Nuclear power is back in vogue

Tim Cavanaugh

Nuclear power is back in vogue, buoyed by the demand for a significant source of emissions-free energy. Government should encourage the trend by ending policies that prevent the only reliable carbon dioxide-neutral energy source from flourishing.
Old-school counter-culturalists such as filmmaker Oliver Stone are speaking up for the peaceful power of the atom. Democratic politicians such as Michigan Gov. Gretchen Whitmer show by their actions that aggressive carbon dioxide goals can’t be met without a robust nuclear energy network.
Unfortunately, the Biden administration’s quick-fix efforts to retain existing nuclear plants are half-hearted. The administration continues to stifle the U.S. nuclear energy industry with outmoded policies. Federal and state officials instead must seize this opportunity to end a regulatory model that has starved the nuclear industry nearly to extinction. Here are some concrete steps:
Acknowledge that renewables have failed. These sources produce too little energy and are too unreliable to make a dent in our heat and electricity needs, even though taxpayers have spent billions of dollars on green pork. Wind and solar combined generate just 12 percent of our needs, according to the U.S. Energy Information Agency, and a third of what the agency counts as “renewable” energy comes from neither of these heavily subsidized darlings but from old-fashioned hydroelectric. Though all energy sources receive subsidies, the largesse we heap on wind and solar dwarfs all others.
End all energy subsidies — including those for nuclear power. Wind power companies received $36.8 billion in subsidies between 2010 and 2019, according to a recent study by the Texas Public Policy Foundation, while solar moguls raked in more than $34 billion. These expenditures might be justified as a way of reducing carbon dioxide output. But what accounts for the $25 billion (mostly in the form of tax breaks) showered on the oil and natural gas industries, or the $13 billion taxpayers gave to the coal industry? Like wind and solar, nuclear emits no carbon dioxide, though its take from the public till, at $15 billion, is relatively modest. But we should eliminate subsidies across the board and allow the most efficient and competitive forms of energy to rise. Nuclear power alone generates large amounts of energy cheaply, without contributing to greenhouse gasses.
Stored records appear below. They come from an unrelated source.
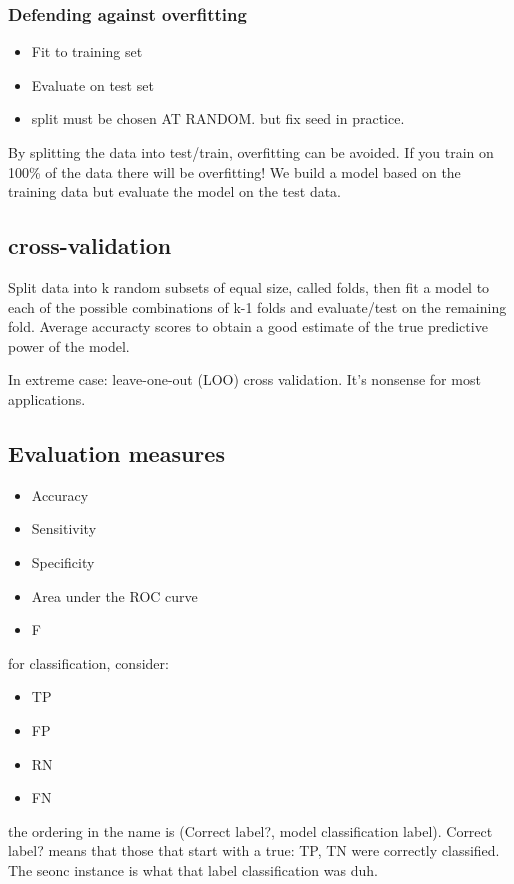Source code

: \documentclass{article}
\begin{document}
\subsubsection{Defending against overfitting}
\begin{itemize}
\item Fit to training set
\item Evaluate on test set
\item split must be chosen AT RANDOM. but fix seed in practice.
\end{itemize}


By splitting the data into test/train, overfitting can be avoided. If you train on 100\% of the data there will be overfitting!
We build a model based on the training data but evaluate the model on the test data. 

\subsection{cross-validation}
Split data into k random subsets of equal size, called folds, then fit a model to each of the possible combinations of k-1 folds and evaluate/test on the remaining fold. Average accuracty scores to obtain a good estimate of the true predictive power of the model.

In extreme case: leave-one-out (LOO) cross validation. It's nonsense for most applications.

\subsection{Evaluation measures}
\begin{itemize}
\item Accuracy
\item Sensitivity 
\item Specificity
\item Area under the ROC curve
\item F
\end{itemize}

for classification, consider: 
\begin{itemize}
\item TP 
\item FP
\item RN
\item FN
\end{itemize}

the ordering in the name is (Correct label?, model classification label). Correct label? means that those that start with a true: TP, TN were correctly classified. The seonc instance is what that label classification was duh.
\end{document}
Abolish or severely reform the Nuclear Regulatory Commission. The NRC has stifled nearly all new nuclear capacity since it was established in 1975. Today, only two new reactors, both at the Vogtle plant in Georgia, are scheduled to begin operation. The commission’s 32-step construction licensing process has effectively prevented new power generation since the Gerald Ford administration. In 2005, the NRC ostensibly reformed and streamlined its commissioning process, but it still requires voluminous sub-steps and approvals from other local, state and federal regulatory agencies. It’s time to change the regulatory framework for what is already the safest form of energy on the planet.
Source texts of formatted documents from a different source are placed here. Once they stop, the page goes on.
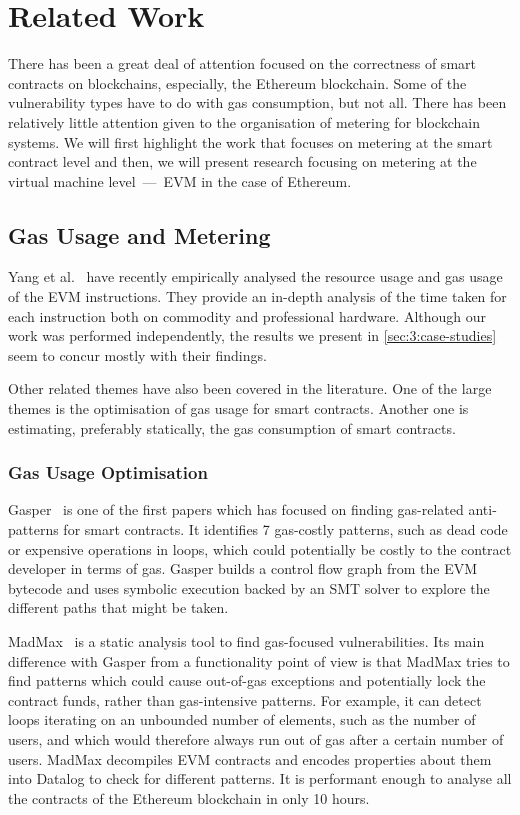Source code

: \section{Related Work}
\label{sec:3:related}

There has been a great deal of attention focused on the correctness of smart contracts on blockchains, especially, the Ethereum blockchain. Some of the vulnerability types have to do with gas consumption, but not all. There has been relatively little attention given to the organisation of metering for blockchain systems. We will first highlight the work that focuses on metering at the smart contract level and then, we will present research focusing on metering at the virtual machine level~---~EVM in the case of Ethereum.

\subsection{Gas Usage and Metering}
Yang et al.~\cite{DBLP:journals/corr/abs-1905-00553} have recently empirically analysed the resource usage and gas usage of the EVM instructions.
They provide an in-depth analysis of the time taken for each instruction both on commodity and professional hardware. Although our work was performed independently, the results we present in \autoref{sec:3:case-studies} seem to concur mostly with their findings.

Other related themes have also been covered in the literature. One of the large themes is the optimisation of gas usage for smart contracts. Another one is estimating, preferably statically, the gas consumption of smart contracts.

\subsubsection*{Gas Usage Optimisation}
Gasper~\cite{Chen2017} is one of the first papers which has focused on finding gas-related anti-patterns for smart contracts. It identifies 7 gas-costly patterns, such as dead code or expensive operations in loops, which could potentially be costly to the contract developer in terms of gas. Gasper builds a control flow graph from the EVM bytecode and uses symbolic execution backed by an SMT solver to explore the different paths that might be taken.

MadMax~\cite{Grech2018} is a static analysis tool to find gas-focused vulnerabilities. Its main difference with Gasper from a functionality point of view is that MadMax tries to find patterns which could cause out-of-gas exceptions and potentially lock the contract funds, rather than gas-intensive patterns. For example, it can detect loops iterating on an unbounded number of elements, such as the number of users, and which would therefore always run out of gas after a certain number of users. MadMax decompiles EVM contracts and encodes properties about them into Datalog to check for different patterns. It is performant enough to analyse all the contracts of the Ethereum blockchain in only 10 hours.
Aim smaller and keep up with technology. Japanese power companies take an average of three to four years to build a nuclear reactor. In France, construction is complete in five to eight years. In the United States, bringing a new plant to market never takes fewer than 10 years — and often takes more than 25. Construction on the Tennessee Valley Authority’s Watts Bar Unit 2 began in 1973. The reactor didn’t come on line for another 43 years, a delay that is almost entirely the fault of the Nuclear Regulatory Commission. (When there was no NRC, the average construction time was three to four years.) But the U.S. also would benefit from investing in small modular reactors, or SMRs. And it is time to renegotiate the framework of regulations and treaties that prevent us from reusing spent fuel. Nuclear technology has advanced since President Ford’s time. We should advance with it.
Keep existing plants in operation. The crabbed economics of energy policy has given nuclear operators incentive to shutter existing plants. State governments can help by not being so quick to let them do so. In Michigan, whose heavily regulated power network is expensive and old, the governor is petitioning Energy Secretary Jennifer Granholm for help in getting the Palisades plant to reopen. Other governors should take note and think twice when a nuclear operator requests permission to shut down.
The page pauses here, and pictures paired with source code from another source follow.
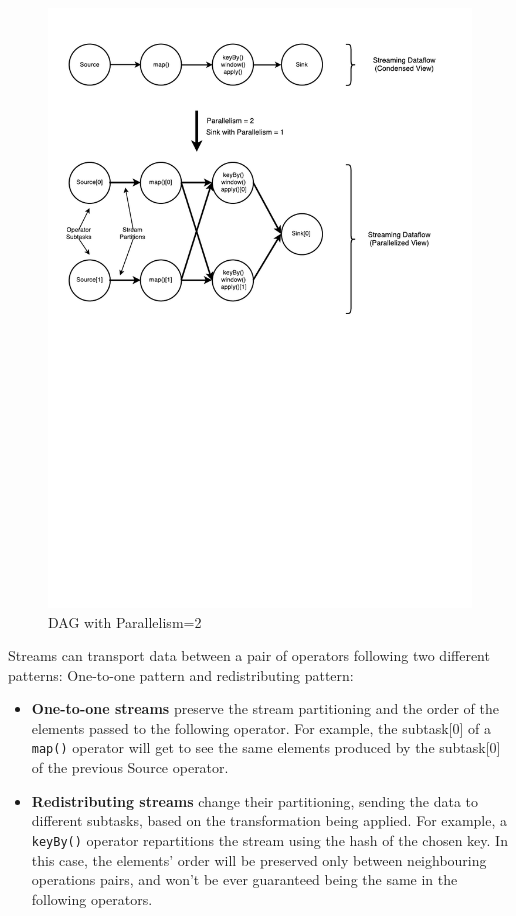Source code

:\begin{figure}[!htb]
    \centering
    \includegraphics[scale=0.75, trim=0.5cm 12cm 1cm 0.5cm]{Figures/parallel_dataflow.pdf}
    \decoRule
    \caption[Parallel Dataflow]{DAG with Parallelism=2}
    \label{fig:ParallelDataflow}
\end{figure}

Streams can transport data between a pair of operators following two different patterns: One-to-one pattern and redistributing pattern:
\begin{itemize}
	\item \textbf{One-to-one streams} preserve the stream partitioning and the order of the elements passed to the following operator. For example, the subtask[0] of a \texttt{map()} operator will get to see the same elements produced by the subtask[0] of the previous Source operator.
   
    \item \textbf{Redistributing streams} change their partitioning, sending the data to different subtasks, based on the transformation being applied. For example, a \texttt{keyBy()} operator repartitions the stream using the hash of the chosen key. In this case, the elements' order will be preserved only between neighbouring operations pairs, and won't be ever guaranteed being the same in the following operators.
\end{itemize}

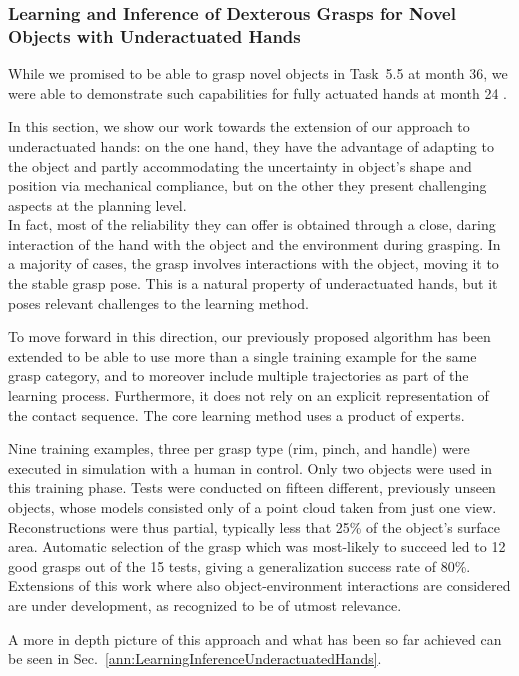 
\subsubsection{Learning and Inference of Dexterous Grasps for Novel Objects with Underactuated Hands}
\label{sec:LearningInferenceUnderactuatedHands}

While we promised to be able to grasp novel objects in Task~5.5 at month 36, we were able to demonstrate such capabilities for fully actuated hands at month 24 \cite{kopicki2015oneshot}.

In this section, we show our work towards the extension of our approach to underactuated hands: on the one hand, they have the advantage of adapting to the object and partly accommodating the uncertainty in object's shape and position via mechanical compliance, but on the other they present challenging aspects at the planning level.\\
In fact, most of the reliability they can offer is obtained through a close, daring interaction of the hand with the object and the environment during grasping.
In a majority of cases, the grasp involves interactions with the object, moving it to the stable grasp pose.
This is a natural property of underactuated hands, but it poses relevant challenges to the learning method.

To move forward in this direction, our previously proposed algorithm has been extended to be able to use more than a single training example for the same grasp category, and to moreover include multiple trajectories as part of the learning process.
Furthermore, it does not rely on an explicit representation of the contact sequence.
The core learning method uses a product of experts.

Nine training examples, three per grasp type (rim, pinch, and handle) were executed in simulation with a human in control.
Only two objects were used in this training phase. Tests were conducted on fifteen different, previously unseen objects, whose models consisted only of a point cloud taken from just one view.
Reconstructions were thus partial, typically less that 25\% of the object's surface area.
Automatic selection of the grasp which was most-likely to succeed led to 12 good grasps out of the 15 tests, giving a generalization success rate of 80\%.\\
Extensions of this work where also object-environment interactions are considered are under development, as recognized to be of utmost relevance.

A more in depth picture of this approach and what has been so far achieved can be seen in Sec.~\ref{ann:LearningInferenceUnderactuatedHands}.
Many proponents of nuclear energy today are left-leaning environmentalists. California’s Democratic legislature just voted for a rescue package that Gov. Gavin Newsom signed to stave off the 2025 retirement of the Diablo Canyon facility. But one-off efforts are not enough. The current energy crisis demands a rethinking of all U.S. energy policy. We have spent decades trying to murder the nuclear industry. We’ll need to do more to revive it.